According to the SEC’s complaint, all of the bribery payments were undocumented or improperly recorded as consulting fees in the books of Alcatel’s subsidiaries and then consolidated into Alcatel’s financial statements. The leaders of several Alcatel subsidiaries and geographical regions, including some who reported directly to Alcatel’s executive committee, either knew or were severely reckless in not knowing about the misconduct.

The SEC’s complaint charges that Alcatel violated Section 30A of the Securities Exchange Act of 1934 by making illicit payments to foreign government officials, through its subsidiaries and agents, in order to obtain or retain business.
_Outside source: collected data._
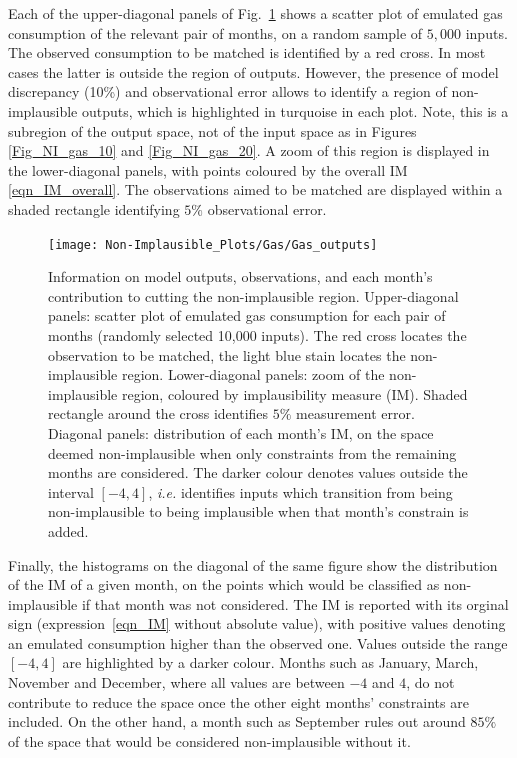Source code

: \documentclass[preprint,12pt, sort&compress]{elsarticle}
\begin{document}
Each of the upper-diagonal panels of Fig.~\ref{Fig_9x9} shows a scatter plot of emulated gas consumption of the relevant pair of months, on a random sample of $5,000$ inputs. The observed consumption to be matched is identified by a red cross. In most cases the latter is outside the region of outputs. However, the presence of model discrepancy (10\%) and observational error allows to identify a region of non-implausible outputs, which is highlighted in turquoise in each plot. Note, this is a subregion of the output space, not of the input space as in Figures \ref{Fig_NI_gas_10} and \ref{Fig_NI_gas_20}. A zoom of this region is displayed in the lower-diagonal panels, with points coloured by the overall IM \eqref{eqn_IM_overall}. The observations aimed to be matched are displayed within a shaded rectangle identifying $5\%$ observational error.

\begin{figure}
\texttt{[image: Non-Implausible\_Plots/Gas/Gas\_outputs]}
\caption{Information on model outputs, observations, and each month’s contribution to cutting the non-implausible region. Upper-diagonal panels: scatter plot of emulated gas consumption for each pair of months (randomly selected 10,000 inputs). The red cross locates the observation to be matched, the light blue stain locates the non-implausible region. Lower-diagonal panels: zoom of the non-implausible region, coloured by implausibility measure (IM). Shaded rectangle around the cross identifies $5\%$ measurement error. Diagonal panels: distribution of each month’s IM, on the space deemed non-implausible when only constraints from the remaining months are considered. The darker colour denotes values outside the interval $[-4,4]$, \textit{i.e.} identifies inputs which transition from being non-implausible to being implausible when that month’s constrain is added. }
\label{Fig_9x9}
\end{figure}

Finally, the histograms on the diagonal of the same figure show the distribution of the IM of a given month, on the points which would be classified as non-implausible if that month was not considered. The IM is reported with its orginal sign (expression~\eqref{eqn_IM} without absolute value), with positive values denoting an emulated consumption higher than the observed one. Values outside the range $[-4,4]$ are highlighted by a darker colour. Months such as January, March, November and December, where all values are between $-4$ and $4$, do not contribute to reduce the space once the other eight months’ constraints are included. On the other hand, a month such as September rules out around $85\%$ of the space that would be considered non-implausible without it.
\end{document}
Alcatel violated Section 13(b)(2)(B) of the Exchange Act by failing to have adequate internal controls to detect and prevent the payments. Alcatel violated Section 13(b)(2)(A) of the Exchange Act by improperly recording the payments in its books and records. Alcatel violated Section 13(b)(5) of the Exchange Act when its subsidiaries knowingly failed to implement a system of internal controls and knowingly falsified their books and records to camouflage bribes as consulting payments. Without admitting or denying the SEC’s allegations, Alcatel has consented to a court order permanently enjoining it from future violations of these statutory provisions; ordering the company to pay $45.372 million in disgorgement of wrongfully obtained profits, and ordering it to comply with certain undertakings, including an independent monitor for a three year term.

The SEC acknowledges the assistance of the U.S. Department of Justice, Fraud Section; the Federal Bureau of Investigation; the Office of the Attorney General in Costa Rica; the Fiscalía de Delitos Económicos, Corrupción y Tributarios in Costa Rica; and the Service Central de Prévention de la Corruption in France."

The current SEC seems to have done well in recovering monies in this case. Alleged crimes like this seldom see the light of day and it is good the SEC published it on their web page.